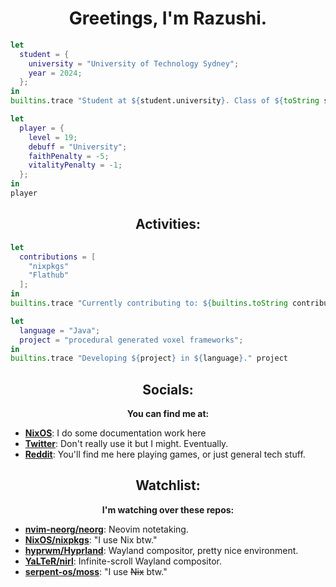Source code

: <div align="center">

# Greetings, I'm Razushi.

</div>

```nix
let
  student = {
    university = "University of Technology Sydney";
    year = 2024;
  };
in
builtins.trace "Student at ${student.university}. Class of ${toString student.year}." student
```

```nix
let
  player = {
    level = 19;
    debuff = "University";
    faithPenalty = -5;
    vitalityPenalty = -1;
  };
in
player
```
<div align="center">

  ## Activities:

</div>

```nix
let
  contributions = [
    "nixpkgs"
    "Flathub"
  ];
in
builtins.trace "Currently contributing to: ${builtins.toString contributions}" contributions
```

```nix
let
  language = "Java";
  project = "procedural generated voxel frameworks";
in
builtins.trace "Developing ${project} in ${language}." project
```
<div align="center">

  ## Socials:

__You can find me at:__ </div>

- **[NixOS](https://wiki.nixos.org/wiki/User:Razushi)**: I do some documentation work here
- **[Twitter](https://twitter.com/razushi283)**: Don't really use it but I might. Eventually.
- **[Reddit](https://www.reddit.com/user/Cultural_Yam/)**: You'll find me here playing games, or just general tech stuff. 

<div align="center">
  
  ## Watchlist:

__I'm watching over these repos:__ </div>

- **[nvim-neorg/neorg](https://github.com/nvim-neorg/neorg)**: Neovim notetaking. 
- **[NixOS/nixpkgs](https://github.com/NixOS/nixpkgs)**: "I use Nix btw."
- **[hyprwm/Hyprland](https://github.com/hyprwm/Hyprland)**: Wayland compositor, pretty nice environment.
- **[YaLTeR/nirl](https://github.com/YaLTeR/niri)**: Infinite-scroll Wayland compositor.
- **[serpent-os/moss](https://github.com/serpent-os/moss)**: "I use ~~Nix~~ btw."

Task to complete: Quote each line of the listing exactly, but leave the pictures out.

Answer area:
Source code

: <div align="center">

# Greetings, I'm Razushi.

</div>

```nix
let
  student = {
    university = "University of Technology Sydney";
    year = 2024;
  };
in
builtins.trace "Student at ${student.university}. Class of ${toString student.year}." student
```

```nix
let
  player = {
    level = 19;
    debuff = "University";
    faithPenalty = -5;
    vitalityPenalty = -1;
  };
in
player
```
<div align="center">

  ## Activities:

</div>

```nix
let
  contributions = [
    "nixpkgs"
    "Flathub"
  ];
in
builtins.trace "Currently contributing to: ${builtins.toString contributions}" contributions
```

```nix
let
  language = "Java";
  project = "procedural generated voxel frameworks";
in
builtins.trace "Developing ${project} in ${language}." project
```
<div align="center">

  ## Socials:

__You can find me at:__ </div>

- **[NixOS](https://wiki.nixos.org/wiki/User:Razushi)**: I do some documentation work here
- **[Twitter](https://twitter.com/razushi283)**: Don't really use it but I might. Eventually.
- **[Reddit](https://www.reddit.com/user/Cultural_Yam/)**: You'll find me here playing games, or just general tech stuff. 

<div align="center">
  
  ## Watchlist:

__I'm watching over these repos:__ </div>

- **[nvim-neorg/neorg](https://github.com/nvim-neorg/neorg)**: Neovim notetaking. 
- **[NixOS/nixpkgs](https://github.com/NixOS/nixpkgs)**: "I use Nix btw."
- **[hyprwm/Hyprland](https://github.com/hyprwm/Hyprland)**: Wayland compositor, pretty nice environment.
- **[YaLTeR/nirl](https://github.com/YaLTeR/niri)**: Infinite-scroll Wayland compositor.
- **[serpent-os/moss](https://github.com/serpent-os/moss)**: "I use ~~Nix~~ btw."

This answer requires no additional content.